__Assignment__: Everything from the first line below through the line with "low body counts." is to be transcribed exactly, and nothing past it.

__Information given__:
◇ ◇ ◇ ◇
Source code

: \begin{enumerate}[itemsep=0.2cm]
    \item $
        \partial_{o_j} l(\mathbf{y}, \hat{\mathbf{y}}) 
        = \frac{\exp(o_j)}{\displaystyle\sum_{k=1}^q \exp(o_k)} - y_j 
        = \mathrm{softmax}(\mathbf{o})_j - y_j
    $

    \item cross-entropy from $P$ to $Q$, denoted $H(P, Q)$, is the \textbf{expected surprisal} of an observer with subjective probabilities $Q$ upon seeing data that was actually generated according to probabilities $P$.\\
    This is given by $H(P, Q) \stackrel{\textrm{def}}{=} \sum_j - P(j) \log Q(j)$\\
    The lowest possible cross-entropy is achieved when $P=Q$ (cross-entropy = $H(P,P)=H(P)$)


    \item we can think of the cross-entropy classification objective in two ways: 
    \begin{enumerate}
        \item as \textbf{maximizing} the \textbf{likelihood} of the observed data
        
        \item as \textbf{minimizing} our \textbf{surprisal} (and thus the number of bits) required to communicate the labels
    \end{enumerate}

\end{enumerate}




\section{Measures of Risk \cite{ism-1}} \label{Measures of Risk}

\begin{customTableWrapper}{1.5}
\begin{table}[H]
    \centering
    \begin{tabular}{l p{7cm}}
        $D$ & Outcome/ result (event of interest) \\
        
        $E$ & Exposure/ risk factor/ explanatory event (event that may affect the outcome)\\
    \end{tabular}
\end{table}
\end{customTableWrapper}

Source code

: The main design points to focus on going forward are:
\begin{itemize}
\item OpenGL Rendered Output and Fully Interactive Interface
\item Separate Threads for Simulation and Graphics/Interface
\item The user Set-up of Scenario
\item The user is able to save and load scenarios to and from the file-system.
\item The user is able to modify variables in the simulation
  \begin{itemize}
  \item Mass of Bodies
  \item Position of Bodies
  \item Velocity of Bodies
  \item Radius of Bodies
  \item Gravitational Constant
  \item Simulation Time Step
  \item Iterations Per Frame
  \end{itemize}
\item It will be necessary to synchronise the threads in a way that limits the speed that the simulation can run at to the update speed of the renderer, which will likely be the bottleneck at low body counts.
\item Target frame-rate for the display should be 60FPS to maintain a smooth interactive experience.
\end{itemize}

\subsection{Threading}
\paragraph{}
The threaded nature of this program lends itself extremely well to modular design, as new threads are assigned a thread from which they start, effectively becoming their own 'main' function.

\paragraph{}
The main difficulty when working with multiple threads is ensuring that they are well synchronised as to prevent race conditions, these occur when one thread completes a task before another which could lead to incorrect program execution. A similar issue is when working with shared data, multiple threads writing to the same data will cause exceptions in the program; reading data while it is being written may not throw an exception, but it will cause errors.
◇ ◇ ◇ ◇
__Your solution__:
Source code

: \begin{enumerate}[itemsep=0.2cm]
    \item $
        \partial_{o_j} l(\mathbf{y}, \hat{\mathbf{y}}) 
        = \frac{\exp(o_j)}{\displaystyle\sum_{k=1}^q \exp(o_k)} - y_j 
        = \mathrm{softmax}(\mathbf{o})_j - y_j
    $

    \item cross-entropy from $P$ to $Q$, denoted $H(P, Q)$, is the \textbf{expected surprisal} of an observer with subjective probabilities $Q$ upon seeing data that was actually generated according to probabilities $P$.\\
    This is given by $H(P, Q) \stackrel{\textrm{def}}{=} \sum_j - P(j) \log Q(j)$\\
    The lowest possible cross-entropy is achieved when $P=Q$ (cross-entropy = $H(P,P)=H(P)$)


    \item we can think of the cross-entropy classification objective in two ways: 
    \begin{enumerate}
        \item as \textbf{maximizing} the \textbf{likelihood} of the observed data
        
        \item as \textbf{minimizing} our \textbf{surprisal} (and thus the number of bits) required to communicate the labels
    \end{enumerate}

\end{enumerate}




\section{Measures of Risk \cite{ism-1}} \label{Measures of Risk}

\begin{customTableWrapper}{1.5}
\begin{table}[H]
    \centering
    \begin{tabular}{l p{7cm}}
        $D$ & Outcome/ result (event of interest) \\
        
        $E$ & Exposure/ risk factor/ explanatory event (event that may affect the outcome)\\
    \end{tabular}
\end{table}
\end{customTableWrapper}

Source code

: The main design points to focus on going forward are:
\begin{itemize}
\item OpenGL Rendered Output and Fully Interactive Interface
\item Separate Threads for Simulation and Graphics/Interface
\item The user Set-up of Scenario
\item The user is able to save and load scenarios to and from the file-system.
\item The user is able to modify variables in the simulation
  \begin{itemize}
  \item Mass of Bodies
  \item Position of Bodies
  \item Velocity of Bodies
  \item Radius of Bodies
  \item Gravitational Constant
  \item Simulation Time Step
  \item Iterations Per Frame
  \end{itemize}
\item It will be necessary to synchronise the threads in a way that limits the speed that the simulation can run at to the update speed of the renderer, which will likely be the bottleneck at low body counts.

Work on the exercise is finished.